Van Agtmael’s close friends and family are also intertwined into the narrative, adding another layer of personal reflection. One image shows van Agtmael’s father gently buckling his grandfather into the car after his grandmother’s funeral. There is also an intimate photo of his sister Jenny – she hugs her daughter Victoria as they lie in a bed with soap bubbles around them. Another picture captures his friend “playing ecstatically with her young sons” in a white room, but the happiness quickly fades, as van Agtmael had a powerful flashback connected to his war experience while photographing this idyllic scene.

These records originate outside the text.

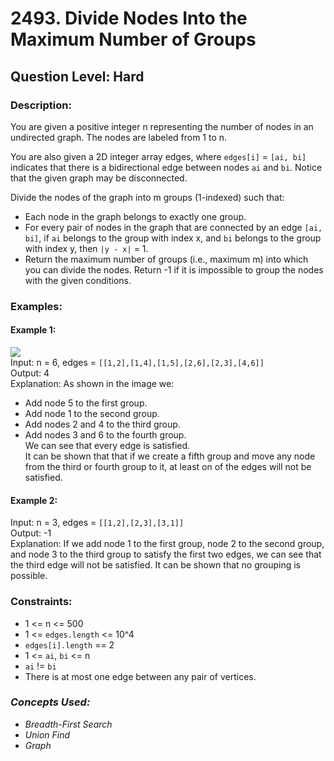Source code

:# 2493. Divide Nodes Into the Maximum Number of Groups
## Question Level: Hard
### Description:
You are given a positive integer n representing the number of nodes in an undirected graph. The nodes are labeled from 1 to n.

You are also given a 2D integer array edges, where `edges[i]` = `[ai, bi]` indicates that there is a bidirectional edge between nodes `ai` and `bi`. Notice that the given graph may be disconnected.

Divide the nodes of the graph into m groups (1-indexed) such that:
- Each node in the graph belongs to exactly one group.
- For every pair of nodes in the graph that are connected by an edge `[ai, bi]`, if `ai` belongs to the group with index x, and `bi` belongs to the group with index y, then `|y - x|` = 1.
- Return the maximum number of groups (i.e., maximum m) into which you can divide the nodes. Return -1 if it is impossible to group the nodes with the given conditions.

### Examples:
#### Example 1:

<img src="https://assets.leetcode.com/uploads/2022/10/13/example1.png"><br>
Input: n = 6, edges = `[[1,2],[1,4],[1,5],[2,6],[2,3],[4,6]]`<br>
Output: 4<br>
Explanation: As shown in the image we:
- Add node 5 to the first group.
- Add node 1 to the second group.
- Add nodes 2 and 4 to the third group.
- Add nodes 3 and 6 to the fourth group.<br>
We can see that every edge is satisfied.<br>
It can be shown that that if we create a fifth group and move any node from the third or fourth group to it, at least on of the edges will not be satisfied.
#### Example 2:

Input: n = 3, edges = `[[1,2],[2,3],[3,1]]`<br>
Output: -1<br>
Explanation: If we add node 1 to the first group, node 2 to the second group, and node 3 to the third group to satisfy the first two edges, we can see that the third edge will not be satisfied.
It can be shown that no grouping is possible.

### Constraints:

- 1 <= n <= 500
- 1 <= `edges.length` <= 10^4
- `edges[i].length` == 2
- 1 <= `ai`, `bi` <= n
- `ai` != `bi`
- There is at most one edge between any pair of vertices.

### <i>Concepts Used:
- Breadth-First Search
- Union Find
- Graph </i>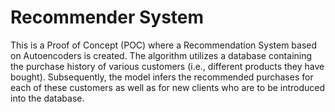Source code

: # Recommender System

This is a Proof of Concept (POC) where a Recommendation System based on Autoencoders is created. The algorithm utilizes a database containing the purchase history of various customers (i.e., different products they have bought). Subsequently, the model infers the recommended purchases for each of these customers as well as for new clients who are to be introduced into the database.
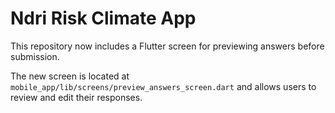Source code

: # Ndri Risk Climate App

This repository now includes a Flutter screen for previewing answers before submission.

The new screen is located at `mobile_app/lib/screens/preview_answers_screen.dart` and allows users to review and edit their responses.
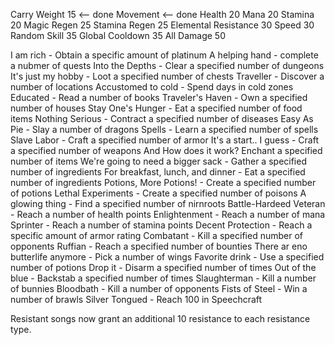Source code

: Carry Weight 15 <-- done
Movement <-- done
Health 20
Mana 20
Stamina 20
Magic Regen 25
Stamina Regen 25
Elemental Resistance 30
Speed 30
Random Skill 35
Global Cooldown 35
All Damage 50



I am rich - Obtain a specific amount of platinum
A helping hand - complete a nubmer of quests
Into the Depths - Clear a specified number of dungeons
It's just my hobby - Loot a specified number of chests
Traveller - Discover a number of locations
Accustomed to cold - Spend days in cold zones
Educated - Read a number of books
Traveler's Haven - Own a specified number of houses
Stay One's Hunger - Eat a specified number of food items
Nothing Serious - Contract a specified number of diseases
Easy As Pie - Slay a number of dragons
Spells - Learn a specified number of spells
Slave Labor - Craft a specified number of armor
It's a start.. I guess - Craft a specified number of weapons
And How does it work? Enchant a specified number of items
We're going to need a bigger sack - Gather a specified number of ingredients
For breakfast, lunch, and dinner - Eat a specified number of ingredients
Potions, More Potions! - Create a specified number of potions
Lethal Experiments - Create a specified number of poisons
A glowing thing - Find a specified number of nirnroots
Battle-Hardeed Veteran - Reach a number of health points
Enlightenment - Reach a number of mana
Sprinter - Reach a number of stamina points
Decent Protection - Reach a specific amount of armor rating
Combatant - Kill a specified number of opponents
Ruffian - Reach a specified number of bounties
There ar eno butterlife anymore - Pick a number of wings
Favorite drink - Use a specified number of potions
Drop it - Disarm a specified number of times
Out of the blue - Backstab a specified number of times
Slaughterman - Kill a number of bunnies
Bloodbath - Kill a number of opponents
Fists of Steel - Win a number of brawls
Silver Tongued - Reach 100 in Speechcraft


Resistant songs now grant an additional 10 resistance to each resistance type.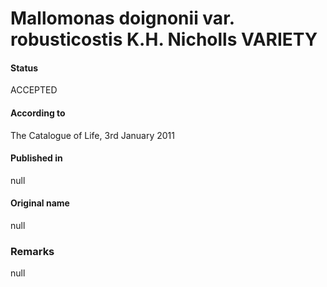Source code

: Mallomonas doignonii var. robusticostis K.H. Nicholls VARIETY
=======

#### Status
ACCEPTED

#### According to
The Catalogue of Life, 3rd January 2011

#### Published in
null

#### Original name
null

### Remarks
null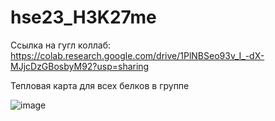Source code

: # hse23_H3K27me


Ссылка на гугл коллаб: https://colab.research.google.com/drive/1PlNBSeo93v_I_-dX-MJjcDzGBosbyM92?usp=sharing


Тепловая карта для всех белков в группе

![image](https://github.com/Tinver93/hse23_H3K27me/assets/115100892/15a38a67-2d80-49c2-b23f-7dfd0d332855)

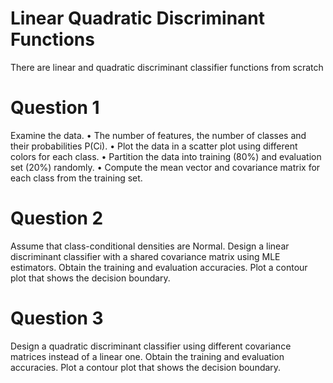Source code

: # Linear Quadratic Discriminant Functions

There are linear and quadratic discriminant classifier functions from scratch

# Question 1

Examine the data.
• The number of features, the number of classes and their probabilities P(Ci).
• Plot the data in a scatter plot using different colors for each class.
• Partition the data into training (80%) and evaluation set (20%) randomly.
• Compute the mean vector and covariance matrix for each class from the training set.

# Question 2

Assume that class-conditional densities are Normal. Design a linear discriminant classifier with a shared covariance matrix using MLE estimators. Obtain the training and evaluation accuracies. Plot a contour plot that shows the decision boundary. 

# Question 3

Design a quadratic discriminant classifier using different covariance matrices instead of a linear one. Obtain the training and evaluation accuracies. Plot a contour plot that shows the decision boundary.
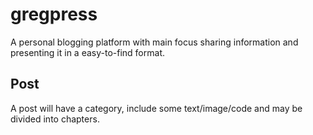 # gregpress
A personal blogging platform with main focus sharing information and presenting it in a easy-to-find format.

## Post
A post will have a category, include some text/image/code and may be divided into chapters.
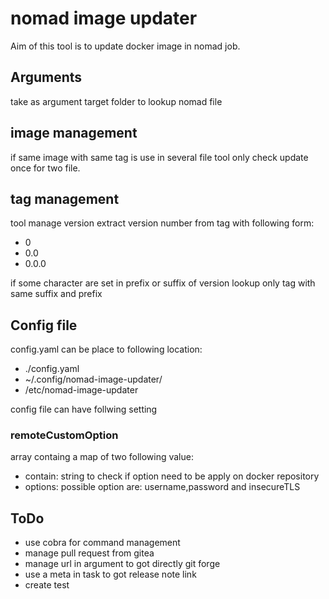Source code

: # nomad image updater

Aim of this tool is to update docker image in nomad job.

## Arguments

take as argument target folder to lookup nomad file

## image management

if same image with same tag is use in several file tool only check update once for two file.

## tag management

tool manage version extract version number from tag with following form:

- 0
- 0.0
- 0.0.0

if some character are set in prefix or suffix of version lookup only tag with same suffix and prefix

## Config file

config.yaml can be place to following location:

- ./config.yaml
- ~/.config/nomad-image-updater/
- /etc/nomad-image-updater

config file can have follwing setting

### remoteCustomOption

array containg a map of two following value:

- contain: string to check if option need to be apply on docker repository
- options: possible option are: username,password and insecureTLS

## ToDo

- use cobra for command management
- manage pull request from gitea 
- manage url in argument to got directly git forge
- use a meta in task to got release note link
- create test
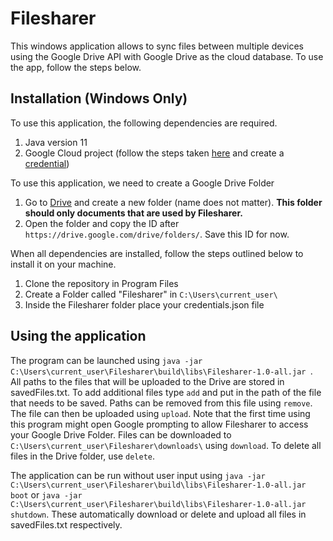 # Filesharer
This windows application allows to sync files between multiple devices using the Google Drive API with Google Drive as the cloud database. To use the app, follow the steps below.

## Installation (Windows Only)
To use this application, the following dependencies are required. 
1. Java version 11
2. Google Cloud project (follow the steps taken [here](https://developers.google.com/workspace/guides/create-project) and create a [credential](https://developers.google.com/drive/api/quickstart/java))

To use this application, we need to create a Google Drive Folder
1. Go to [Drive](https://drive.google.com/drive/home) and create a new folder (name does not matter). **This folder should only documents that are used by Filesharer.**
2. Open the folder and copy the ID after `https://drive.google.com/drive/folders/`. Save this ID for now.  

When all dependencies are installed, follow the steps outlined below to install it on your machine.
1. Clone the repository in Program Files
2. Create a Folder called "Filesharer" in `C:\Users\current_user\`
3. Inside the Filesharer folder place your credentials.json file

## Using the application
The program can be launched using `java -jar C:\Users\current_user\Filesharer\build\libs\Filesharer-1.0-all.jar `. All paths to the files that will be uploaded to the Drive are stored in savedFiles.txt. 
To add additional files type `add` and put in the path of the file that needs to be saved. Paths can be removed from this file using `remove`. The file can then be uploaded using `upload`. Note that the first 
time using this program might open Google prompting to allow Filesharer to access your Google Drive Folder. Files can be downloaded to `C:\Users\current_user\Filesharer\downloads\` using `download`. To delete 
all files in the Drive folder, use `delete`. 

The application can be run without user input using `java -jar C:\Users\current_user\Filesharer\build\libs\Filesharer-1.0-all.jar boot` or 
`java -jar C:\Users\current_user\Filesharer\build\libs\Filesharer-1.0-all.jar shutdown`. These automatically download or delete and upload all files in savedFiles.txt respectively.
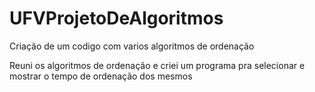 # UFVProjetoDeAlgoritmos
Criação de um codigo com varios algoritmos de ordenação

Reuni os algoritmos de ordenação e criei um programa pra selecionar e mostrar o tempo de ordenação dos mesmos
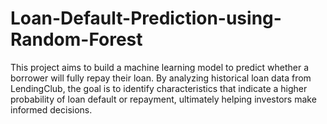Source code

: # Loan-Default-Prediction-using-Random-Forest
This project aims to build a machine learning model to predict whether a borrower will fully repay their loan. By analyzing historical loan data from LendingClub, the goal is to identify characteristics that indicate a higher probability of loan default or repayment, ultimately helping investors make informed decisions.
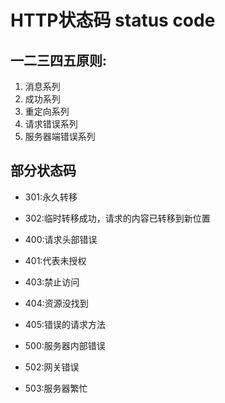 
# HTTP状态码 status code

## 一二三四五原则: 

1. 消息系列
2. 成功系列
3. 重定向系列
4. 请求错误系列
5. 服务器端错误系列

## 部分状态码
- 301:永久转移
- 302:临时转移成功，请求的内容已转移到新位置


- 400:请求头部错误
- 401:代表未授权
- 403:禁止访问
- 404:资源没找到
- 405:错误的请求方法


- 500:服务器内部错误
- 502:网关错误
- 503:服务器繁忙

In trying to grasp America’s role and forward looking place in the world, van Agtmael has clearly bitten off a major artistic challenge, and Buzzing at the Sill certainly delivers. As a photobook, it is a well conceived and thoughtfully designed object, and the photographs are connected through a thoughtful editing process, highlighting van Agtmael’s innate sense of composition, form, and color, but also defining his concerned and engaged position. By avoiding a set linear narrative, and allowing his experiences and emotions to be so prominent via his writings, van Agtmael creates an element of surprise and intrigue. He encourages us to get in close, where he offers us an intimate, honest, and powerful vision of contemporary America.

Collector’s POV: Peter van Agtmael is represented by Magnum Photos (here), where he became a full member in 2013. His work has not yet found its way to the secondary markets with any regularity, so gallery retail remains the best option for those collectors interested in following up.